In 1969, Neil Armstrong hopped down from his lunar module and declared a “giant leap for mankind.” Later that year, a lesser-known leap occurred when geologists gathered at Pacific Grove’s Asilomar conference center. At Asilomar, scientists began to unpack the mechanics of plate tectonics, the idea that the Earth’s crust is constantly moving, kind of floating around on a molten sea, miles below the surface.

“It was a very exciting time.

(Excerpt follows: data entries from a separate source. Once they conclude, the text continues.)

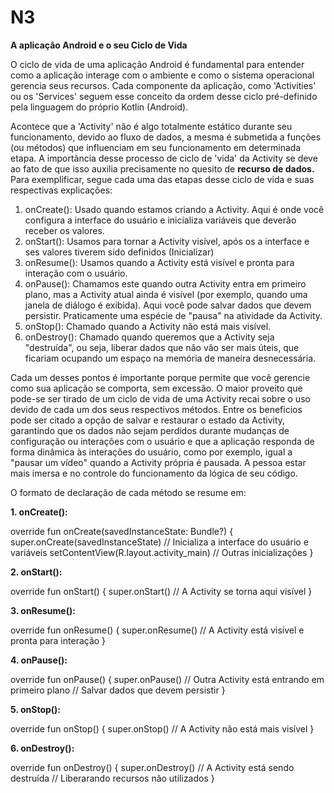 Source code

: # N3
**A aplicação Android e o seu Ciclo de Vida**

O ciclo de vida de uma aplicação Android é fundamental para entender como a aplicação interage com o ambiente e como o sistema operacional gerencia seus recursos. Cada componente da aplicação, como 'Activities' ou os 'Services' seguem esse conceito da ordem desse ciclo pré-definido pela linguagem do próprio Kotlin (Android).

Acontece que a 'Activity' não é algo totalmente estático durante seu funcionamento, devido ao fluxo de dados, a mesma é submetida a funções (ou métodos) que influenciam em seu funcionamento em determinada etapa. A importãncia desse processo de ciclo de 'vida' da Activity se deve ao fato de que isso auxilia precisamente no quesito de **recurso de dados.** Para exemplificar, segue cada uma das etapas desse ciclo de vida e suas respectivas explicações:

1. onCreate(): Usado quando estamos criando a Activity. Aqui é onde você configura a interface do usuário e inicializa variáveis que deverão receber os valores.
2. onStart(): Usamos para tornar a Activity visível, após os a interface e ses valores tiverem sido definidos (Inicializar)
3. onResume(): Usamos quando a Activity está visível e pronta para interação com o usuário.
4. onPause(): Chamamos este quando outra Activity entra em primeiro plano, mas a Activity atual ainda é visível (por exemplo, quando uma janela de diálogo é exibida). Aqui você pode salvar dados que devem persistir. Praticamente uma espécie de "pausa" na atividade da Activity.
5. onStop(): Chamado quando a Activity não está mais visível.
6. onDestroy(): Chamado quando queremos que a Activity seja "destruída", ou seja, liberar dados que não vão ser mais úteis, que ficariam ocupando um espaço na memória de maneira desnecessária.

Cada um desses pontos é importante porque permite que você gerencie como sua aplicação se comporta, sem excessão. O maior proveito que pode-se ser tirado de um ciclo de vida de uma Activity recai sobre o uso devido de cada um dos seus respectivos métodos. Entre os beneficios pode ser citado a opção de salvar e restaurar o estado da Activity, garantindo que os dados não sejam perdidos durante mudanças de configuração ou interações com o usuário e que a aplicação responda de forma dinâmica às interações do usuário, como por exemplo, igual a "pausar um vídeo" quando a Activity própria é pausada. A pessoa estar mais imersa e no controle do funcionamento da lógica de seu código.

O formato de declaração de cada método se resume em:

**1. onCreate():**

override fun onCreate(savedInstanceState: Bundle?) {
    super.onCreate(savedInstanceState)
    // Inicializa a interface do usuário e variáveis
    setContentView(R.layout.activity_main)
    // Outras inicializações
}

**2. onStart():**

override fun onStart() {
    super.onStart()
    // A Activity se torna aqui visível
}

**3. onResume():**

override fun onResume() {
    super.onResume()
    // A Activity está visível e pronta para interação
}

**4. onPause():**

override fun onPause() {
    super.onPause()
    // Outra Activity está entrando em primeiro plano
    // Salvar dados que devem persistir
}

**5. onStop():**

override fun onStop() {
    super.onStop()
    // A Activity não está mais visível
}

**6. onDestroy():**

override fun onDestroy() {
    super.onDestroy()
    // A Activity está sendo destruída
    // Liberarando recursos não utilizados
}



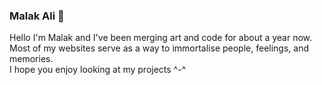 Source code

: ### Malak Ali 🐇
<p>Hello I'm Malak and I've been merging art and code for about a year now.<br>
Most of my websites serve as a way to immortalise people, feelings, and memories.<br>
I hope you enjoy looking at my projects ^-^ </p>
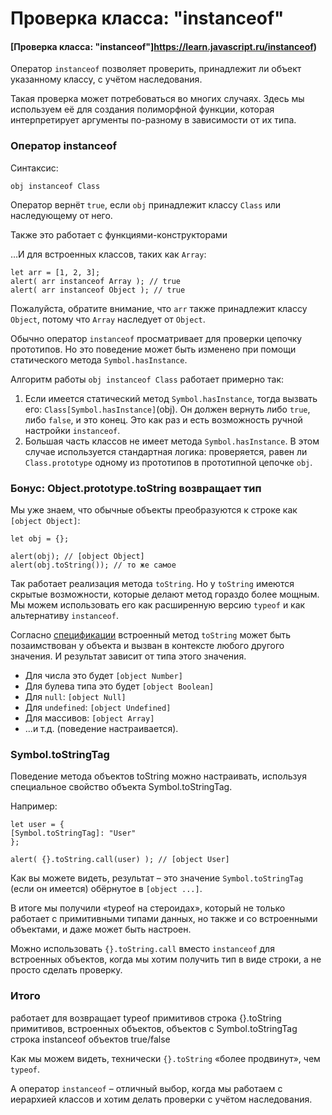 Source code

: # Проверка класса: "instanceof"

#### [Проверка класса: "instanceof"]https://learn.javascript.ru/instanceof)

Оператор `instanceof` позволяет проверить, принадлежит ли объект указанному классу, с учётом наследования.

Такая проверка может потребоваться во многих случаях. Здесь мы используем её для создания полиморфной функции, которая
интерпретирует аргументы по-разному в зависимости от их типа.

### Оператор instanceof

Синтаксис:

    obj instanceof Class

Оператор вернёт `true`, если `obj` принадлежит классу `Class` или наследующему от него.

Также это работает с функциями-конструкторами

…И для встроенных классов, таких как `Array`:

    let arr = [1, 2, 3];
    alert( arr instanceof Array ); // true
    alert( arr instanceof Object ); // true

Пожалуйста, обратите внимание, что `arr` также принадлежит классу `Object`, потому что `Array` наследует от `Object`.

Обычно оператор `instanceof` просматривает для проверки цепочку прототипов. Но это поведение может быть изменено при
помощи статического метода `Symbol.hasInstance`.

Алгоритм работы `obj instanceof Class` работает примерно так:

1. Если имеется статический метод `Symbol.hasInstance`, тогда вызвать его: `Class[Symbol.hasInstance]`(obj). Он должен
   вернуть либо `true`, либо `false`, и это конец. Это как раз и есть возможность ручной настройки `instanceof`.
2. Большая часть классов не имеет метода `Symbol.hasInstance`. В этом случае используется стандартная логика:
   проверяется, равен ли `Class.prototype` одному из прототипов в прототипной цепочке `obj`.

### Бонус: Object.prototype.toString возвращает тип

Мы уже знаем, что обычные объекты преобразуются к строке как `[object Object]`:

    let obj = {};
    
    alert(obj); // [object Object]
    alert(obj.toString()); // то же самое

Так работает реализация метода `toString`. Но у `toString` имеются скрытые возможности, которые делают метод гораздо
более мощным. Мы можем использовать его как расширенную версию `typeof` и как альтернативу `instanceof`.

Согласно [спецификации](https://tc39.github.io/ecma262/#sec-object.prototype.tostring) встроенный метод `toString` может
быть позаимствован у объекта и вызван в контексте любого
другого значения. И результат зависит от типа этого значения.

- Для числа это будет `[object Number]`
- Для булева типа это будет `[object Boolean]`
- Для `null`: `[object Null]`
- Для `undefined`: `[object Undefined]`
- Для массивов: `[object Array]`
- …и т.д. (поведение настраивается).

### Symbol.toStringTag

Поведение метода объектов toString можно настраивать, используя специальное свойство объекта Symbol.toStringTag.

Например:

    let user = {
    [Symbol.toStringTag]: "User"
    };
    
    alert( {}.toString.call(user) ); // [object User]

Как вы можете видеть, результат – это значение `Symbol.toStringTag` (если он имеется) обёрнутое в `[object ...]`.

В итоге мы получили «typeof на стероидах», который не только работает с примитивными типами данных, но также и со
встроенными объектами, и даже может быть настроен.

Можно использовать `{}.toString.call` вместо `instanceof` для встроенных объектов, когда мы хотим получить тип в виде
строки, а не просто сделать проверку.

### Итого

работает для возвращает
typeof примитивов строка
{}.toString примитивов, встроенных объектов, объектов с Symbol.toStringTag строка
instanceof объектов true/false

Как мы можем видеть, технически `{}.toString` «более продвинут», чем `typeof`.

А оператор `instanceof` – отличный выбор, когда мы работаем с иерархией классов и хотим делать проверки с учётом
наследования.

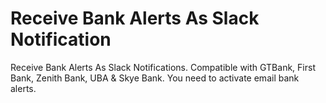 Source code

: # Receive Bank Alerts As Slack Notification

Receive Bank Alerts As Slack Notifications. Compatible with GTBank, First Bank, Zenith Bank, UBA &amp; Skye Bank. You need to activate email bank alerts.
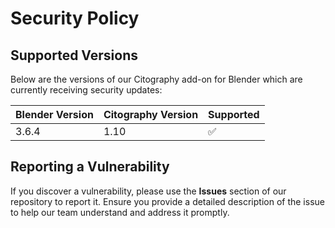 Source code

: # Security Policy

## Supported Versions

Below are the versions of our Citography add-on for Blender which are currently receiving security updates:

| Blender Version | Citography Version | Supported          |
| --------------- | ------------------- | ------------------ |
| 3.6.4           | 1.10                | :white_check_mark: |

## Reporting a Vulnerability

If you discover a vulnerability, please use the **Issues** section of our repository to report it. Ensure you provide a detailed description of the issue to help our team understand and address it promptly.
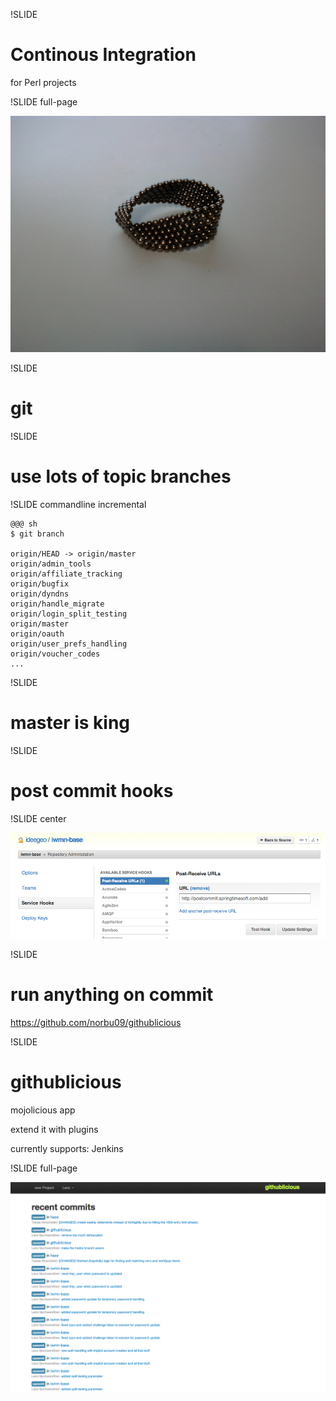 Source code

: !SLIDE 
# Continous Integration #

for Perl projects

!SLIDE full-page

![moebius](moebius.jpg)

!SLIDE
# git #

!SLIDE
# use lots of topic branches #

!SLIDE commandline incremental

    @@@ sh
    $ git branch

    origin/HEAD -> origin/master
    origin/admin_tools
    origin/affiliate_tracking
    origin/bugfix
    origin/dyndns
    origin/handle_migrate
    origin/login_split_testing
    origin/master
    origin/oauth
    origin/user_prefs_handling
    origin/voucher_codes
    ...

!SLIDE
# master is king #

!SLIDE
# post commit hooks #

!SLIDE center

![post commit](post_commit.png)

!SLIDE
# run anything on commit #

https://github.com/norbu09/githublicious

!SLIDE
# githublicious #

mojolicious app

extend it with plugins

currently supports: Jenkins

!SLIDE full-page

![githublicious](githublicious.png)

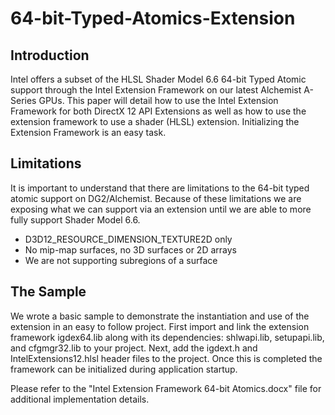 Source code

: # 64-bit-Typed-Atomics-Extension

## Introduction

Intel offers a subset of the HLSL Shader Model 6.6 64-bit Typed Atomic support through the Intel Extension Framework on our latest Alchemist A-Series GPUs. This paper will detail how to use the Intel Extension Framework for both DirectX 12 API Extensions as well as how to use the extension framework to use a shader (HLSL) extension. Initializing the Extension Framework is an easy task.  

## Limitations

It is important to understand that there are limitations to the 64-bit typed atomic support on DG2/Alchemist. Because of these limitations we are exposing what we can support via an extension until we are able to more fully support Shader Model 6.6. 

- D3D12_RESOURCE_DIMENSION_TEXTURE2D only
- No mip-map surfaces, no 3D surfaces or 2D arrays
- We are not supporting subregions of a surface

## The Sample

We wrote a basic sample to demonstrate the instantiation and use of the extension in an easy to follow project. First import and link the extension framework igdex64.lib along with its dependencies: shlwapi.lib, setupapi.lib, and cfgmgr32.lib to your project. Next, add the igdext.h and IntelExtensions12.hlsl header files to the project. Once this is completed the framework can be initialized during application startup.

Please refer to the "Intel Extension Framework 64-bit Atomics.docx" file for additional implementation details.
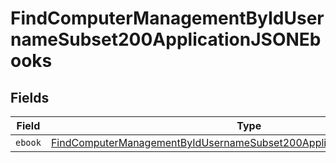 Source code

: # FindComputerManagementByIdUsernameSubset200ApplicationJSONEbooks


## Fields

| Field                                                                                                                                                                     | Type                                                                                                                                                                      | Required                                                                                                                                                                  | Description                                                                                                                                                               |
| ------------------------------------------------------------------------------------------------------------------------------------------------------------------------- | ------------------------------------------------------------------------------------------------------------------------------------------------------------------------- | ------------------------------------------------------------------------------------------------------------------------------------------------------------------------- | ------------------------------------------------------------------------------------------------------------------------------------------------------------------------- |
| `ebook`                                                                                                                                                                   | [FindComputerManagementByIdUsernameSubset200ApplicationJSONEbooksEbook](../../models/operations/findcomputermanagementbyidusernamesubset200applicationjsonebooksebook.md) | :heavy_minus_sign:                                                                                                                                                        | N/A                                                                                                                                                                       | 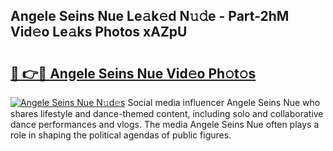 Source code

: ## Angele Seins Nue Le𝚊k𝚎d N𝚞𝚍e - Part-2hM Vid𝚎o Le𝚊ks Photos xAZpU

# <h2><a href="http://fb3n2t.evod.top/?m=Angele+Seins+Nue">🔗 👉🔴 Angele Seins Nue Vid𝚎o Ph𝚘t𝚘s</a></h2>

[![Angele Seins Nue N𝚞d𝚎s](https://i.imgur.com/8V9OHl7.gif)](http://fb3n2t.evod.top/?m=Angele+Seins+Nue)
Social media influencer Angele Seins Nue who shares lifestyle and dance-themed content, including solo and collaborative dance performances and vlogs. The media Angele Seins Nue often plays a role in shaping the political agendas of public figures. 
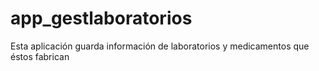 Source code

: # app_gestlaboratorios
Esta aplicación guarda información de laboratorios y medicamentos
que éstos fabrican
 
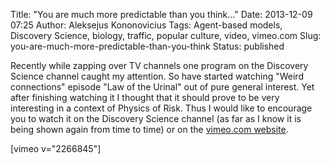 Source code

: Title: "You are much more predictable than you think..."
Date: 2013-12-09 07:25
Author: Aleksejus Kononovicius
Tags: Agent-based models, Discovery Science, biology, traffic, popular culture, video, vimeo.com
Slug: you-are-much-more-predictable-than-you-think
Status: published

Recently while zapping over TV
channels one program on the Discovery Science channel caught my
attention. So have started watching "Weird connections" episode "Law of
the Urinal" out of pure general interest. Yet after finishing watching
it I thought that it should prove to be very interesting in a context of
Physics of Risk. Thus I would like to encourage you to watch it on the
Discovery Science channel (as far as I know it is being shown again from
time to time) or on the [vimeo.com website](https://vimeo.com/2266845).

[vimeo v="2266845"]
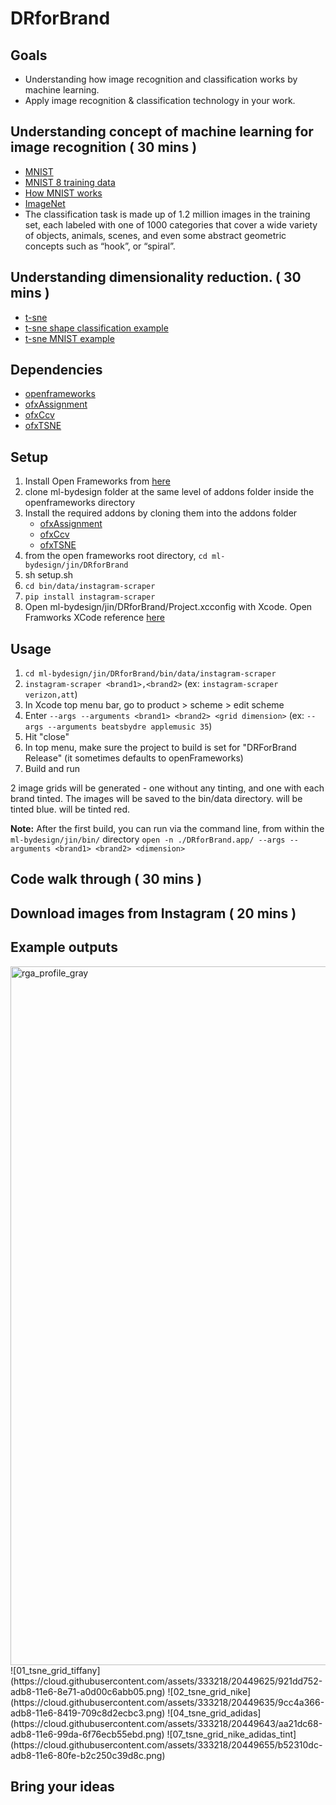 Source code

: # DRforBrand

## Goals
* Understanding how image recognition and classification works by machine learning.
* Apply image recognition & classification technology in your work.

## Understanding concept of machine learning for image recognition ( 30 mins )
* [MNIST](http://yann.lecun.com/exdb/mnist/)
 * [MNIST 8 training data](http://cs.nyu.edu/~roweis/data/mnist_train8.jpg)
 * [How MNIST works](https://ml4a.github.io/ml4a/neural_networks/)
* [ImageNet](http://image-net.org/)
 * The classification task is made up of 1.2 million images in the training set, each labeled with one of 1000 categories that cover a wide variety of objects, animals, scenes, and even some abstract geometric concepts such as “hook”, or “spiral”.


## Understanding dimensionality reduction. ( 30 mins )
* [t-sne](https://lvdmaaten.github.io/tsne/)
 * [t-sne shape classification example](https://lvdmaaten.github.io/tsne/examples/20news_tsne.jpg)
 * [t-sne MNIST example](https://lvdmaaten.github.io/tsne/examples/mnist_tsne.jpg)

## Dependencies
* [openframeworks](https://www.openframeworks.cc)
* [ofxAssignment](https://github.com/kylemcdonald/ofxAssignment)
* [ofxCcv](https://github.com/kylemcdonald/ofxCcv)
* [ofxTSNE](https://github.com/genekogan/ofxTSNE)

## Setup
1. Install Open Frameworks from [here](https://www.openframeworks.cc)
2. clone ml-bydesign folder at the same level of addons folder inside the openframeworks directory
3. Install the required addons by cloning them into the addons folder
    - [ofxAssignment](https://github.com/kylemcdonald/ofxAssignment)
    - [ofxCcv](https://github.com/kylemcdonald/ofxCcv)
    - [ofxTSNE](https://github.com/genekogan/ofxTSNE)
4. from the open frameworks root directory, `cd ml-bydesign/jin/DRforBrand`
5. sh setup.sh
6. `cd bin/data/instagram-scraper`
7. `pip install instagram-scraper`
8. Open ml-bydesign/jin/DRforBrand/Project.xcconfig with Xcode. Open Framworks XCode reference [here](http://openframeworks.cc/setup/xcode/)

## Usage
1. `cd ml-bydesign/jin/DRforBrand/bin/data/instagram-scraper`
2. `instagram-scraper <brand1>,<brand2>` (ex: `instagram-scraper verizon,att`)
3. In Xcode top menu bar, go to product > scheme > edit scheme
4. Enter `--args --arguments <brand1> <brand2> <grid dimension>` (ex: `--args --arguments beatsbydre applemusic 35`)
5. Hit "close"
6. In top menu, make sure the project to build is set for "DRForBrand Release" (it sometimes defaults to openFrameworks)
7. Build and run

2 image grids will be generated - one without any tinting, and one with each brand tinted. The images will be saved to the bin/data directory.
<Brand1> will be tinted blue. <Brand2> will be tinted red.


**Note:**
After the first build, you can run via the command line, from within the `ml-bydesign/jin/bin/` directory
`open -n ./DRforBrand.app/ --args --arguments <brand1> <brand2> <dimension>`

## Code walk through ( 30 mins )

## Download images from Instagram ( 20 mins )

## Example outputs
<img width="1118" alt="rga_profile_gray" src="https://cloud.githubusercontent.com/assets/333218/20449506/d1832862-adb7-11e6-934d-e6ede5a4d12f.png">
![01_tsne_grid_tiffany](https://cloud.githubusercontent.com/assets/333218/20449625/921dd752-adb8-11e6-8e71-a0d00c6abb05.png)
![02_tsne_grid_nike](https://cloud.githubusercontent.com/assets/333218/20449635/9cc4a366-adb8-11e6-8419-709c8d2ecbc3.png)
![04_tsne_grid_adidas](https://cloud.githubusercontent.com/assets/333218/20449643/aa21dc68-adb8-11e6-99da-6f76ecb55ebd.png)
![07_tsne_grid_nike_adidas_tint](https://cloud.githubusercontent.com/assets/333218/20449655/b52310dc-adb8-11e6-80fe-b2c250c39d8c.png)

## Bring your ideas
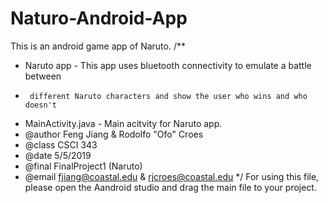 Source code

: # Naturo-Android-App
This is an android game app of Naruto.
/**
 * Naruto app - This app uses bluetooth connectivity to emulate a battle between
 *      different Naruto characters and show the user who wins and who doesn't
 * MainActivity.java - Main acitvity for Naruto app.
 * @author Feng Jiang & Rodolfo "Ofo" Croes
 * @class CSCI 343
 * @date 5/5/2019
 * @final FinalProject1 (Naruto)
 * @email fjiang@coastal.edu & rjcroes@coastal.edu
 */
For using this file, please open the Aandroid studio and drag the main file to your project. 
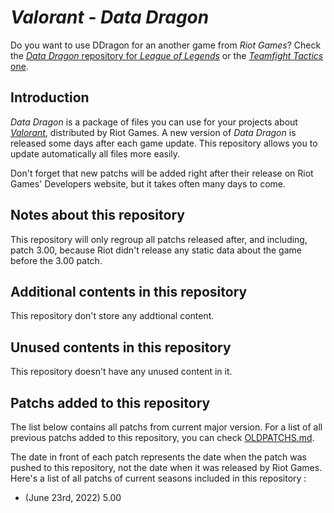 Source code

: # _Valorant_ - _Data Dragon_

Do you want to use DDragon for an another game from _Riot Games_? Check the [_Data Dragon_ repository for _League of Legends_](https://github.com/InFinity54/LoL_DDragon) or the [_Teamfight Tactics_ one](https://github.com/InFinity54/TFT_DDragon).

## Introduction
_Data Dragon_ is a package of files you can use for your projects about [_Valorant_](https://playvalorant.com), distributed by Riot Games. A new version of _Data Dragon_ is released some days after each game update. This repository allows you to update automatically all files more easily.

Don't forget that new patchs will be added right after their release on Riot Games' Developers website, but it takes often many days to come.

## Notes about this repository
This repository will only regroup all patchs released after, and including, patch 3.00, because Riot didn't release any static data about the game before the 3.00 patch.

## Additional contents in this repository
This repository don't store any addtional content.

## Unused contents in this repository
This repository doesn't have any unused content in it.

## Patchs added to this repository
The list below contains all patchs from current major version. For a list of all previous patchs added to this repository, you can check [OLDPATCHS.md](OLDPATCHS.md).

The date in front of each patch represents the date when the patch was pushed to this repository, not the date when it was released by Riot Games. Here's a list of all patchs of current seasons included in this repository :

- (June 23rd, 2022) 5.00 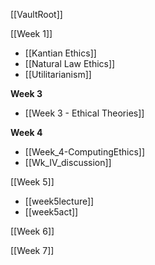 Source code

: [[VaultRoot]]

[[Week 1]]
- [[Kantian Ethics]]
- [[Natural Law Ethics]]
- [[Utilitarianism]]

**Week 3**
- [[Week 3 - Ethical Theories]]

**Week 4**
- [[Week_4-ComputingEthics]]
- [[Wk_IV_discussion]]

[[Week 5]]
- [[week5lecture]]
- [[week5act]]

[[Week 6]]

[[Week 7]] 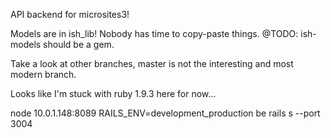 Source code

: 
API backend for microsites3!

Models are in ish_lib! Nobody has time to copy-paste things. @TODO: ish-models should be a gem.

Take a look at other branches, master is not the interesting and most modern branch.

Looks like I'm stuck with ruby 1.9.3 here for now...

 node 10.0.1.148:8089
 RAILS_ENV=development_production be rails s --port 3004

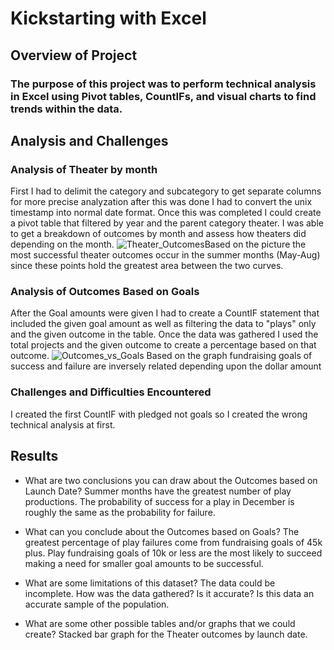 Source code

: # Kickstarting with Excel

## Overview of Project

### The purpose of this project was to perform technical analysis in Excel using Pivot tables, CountIFs, and visual charts to find trends within the data.

## Analysis and Challenges

### **Analysis of Theater by month**
First I had to delimit the category and subcategory to get separate columns for more precise analyzation after this was done I had to convert the unix timestamp into normal date format. Once this was completed I could create a pivot table that filtered by year and the parent category theater. I was able to get a breakdown of outcomes by month and assess how theaters did depending on the month. ![Theater_Outcomes](https://user-images.githubusercontent.com/85142929/122662750-0d484000-d15b-11eb-9a6f-44aa4363fd83.png)Based on the picture the most successful theater outcomes occur in the summer months (May-Aug) since these points hold the greatest area between the two curves.

### **Analysis of Outcomes Based on Goals**
After the Goal amounts were given I had to create a CountIF statement that included the given goal amount as well as filtering the data to "plays" only and the given outcome in the table. Once the data was gathered I used the total projects and the given outcome to create a percentage based on that outcome. 
![Outcomes_vs_Goals](https://user-images.githubusercontent.com/85142929/122662748-0cafa980-d15b-11eb-91ec-86604d92ade1.png) Based on the graph fundraising goals of success and failure are inversely related depending upon the dollar amount

### **Challenges and Difficulties Encountered**
I created the first CountIF with pledged not goals so I created the wrong technical analysis at first.

## Results

- What are two conclusions you can draw about the Outcomes based on Launch Date?
Summer months have the greatest number of play productions. The probability of success for a play in December is roughly the same as the probability for failure. 

- What can you conclude about the Outcomes based on Goals?
The greatest percentage of play failures come from fundraising goals of 45k plus. Play fundraising goals of 10k or less are the most likely to succeed making a need for smaller goal amounts to be successful.

- What are some limitations of this dataset?
The data could be incomplete. How was the data gathered? Is it accurate? Is this data an accurate sample of the population.

- What are some other possible tables and/or graphs that we could create?
Stacked bar graph for the Theater outcomes by launch date.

I still get goosebumps even talking about it,” Moores recalled for me in 2017. “A turning point, I think it was, in the plate tectonic revolution, that was the watershed of geology.”

That “watershed” now informs much of what we know about earthquakes, volcanoes, and how today’s continents were formed.

Moores would eventually compile an eye-popping resumé: editor of Geology magazine by the 1980s, head of the Geological Society of America in the ’90s, and recipient of numerous awards, though some of his early work on tectonics wasn’t universally embraced.

“That didn’t exactly win over anybody very quickly,” Moores recalled, about an early paper he wrote during that time. “In fact, some people published an article saying, ‘We see no need for this.’ But they were wrong, I think.”

Supercontinents

In fact, the whole idea of continental drift — that there was one enormous “supercontinent” called Pangea before it broke apart into the half-dozen we know today — got a major boost from Moores’ work.

Michael Oskin, who fills Moore’s old seat as chair of the UC Davis geology department, says it was Moores who discovered that rocks in Antarctica were identical to some in the southwestern U.S. That led to defining an even earlier mass, now called Rodinia, that broke up about 700 million years ago and reformed as Pangea.

“There’s an old saying that every scientific truth goes through three stages,” he told me. “First people say it conflicts with the Bible, [by which he meant conventional scientific views], and then they say it’s been discovered before, and finally they say they always knew it.”

Photo: Eldridge Moores poses with the reporter.
Couldn’t resist: my selfie with the affable legend. (Craig Miller/KQED)

Moores once told McPhee that he saw his work not as a solo but an orchestral piece. At a packed memorial service in November, friends and colleagues called him a “Renaissance man.” True enough: his work on the forces below us earned him a permanent place in the geological renaissance.

“I had all this in my head, and I was so excited at the end of that period, I could not stand still,” he told me.

Eldridge Moores never really could stand still. He died in late October, while leading a group into the Sierra, sharing his vast knowledge and boundless enthusiasm for his rocks, one last time.